What is expected: Each record below is to be retyped exactly, with its pictures omitted.

Provided data:
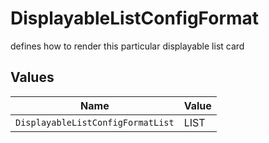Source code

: # DisplayableListConfigFormat

defines how to render this particular displayable list card


## Values

| Name                              | Value                             |
| --------------------------------- | --------------------------------- |
| `DisplayableListConfigFormatList` | LIST                              |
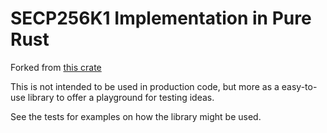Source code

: # SECP256K1 Implementation in Pure Rust

Forked from [this crate](https://crates.io/crates/libsecp256k1)

This is not intended to be used in production code, but more as a easy-to-use library to offer a playground for testing 
ideas.

See the tests for examples on how the library might be used.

Response:
Source code

: # DisplayableListConfigFormat

defines how to render this particular displayable list card


## Values

| Name                              | Value                             |
| --------------------------------- | --------------------------------- |
| `DisplayableListConfigFormatList` | LIST                              |
Source code

: # SECP256K1 Implementation in Pure Rust

Forked from [this crate](https://crates.io/crates/libsecp256k1)

This is not intended to be used in production code, but more as a easy-to-use library to offer a playground for testing 
ideas.

See the tests for examples on how the library might be used.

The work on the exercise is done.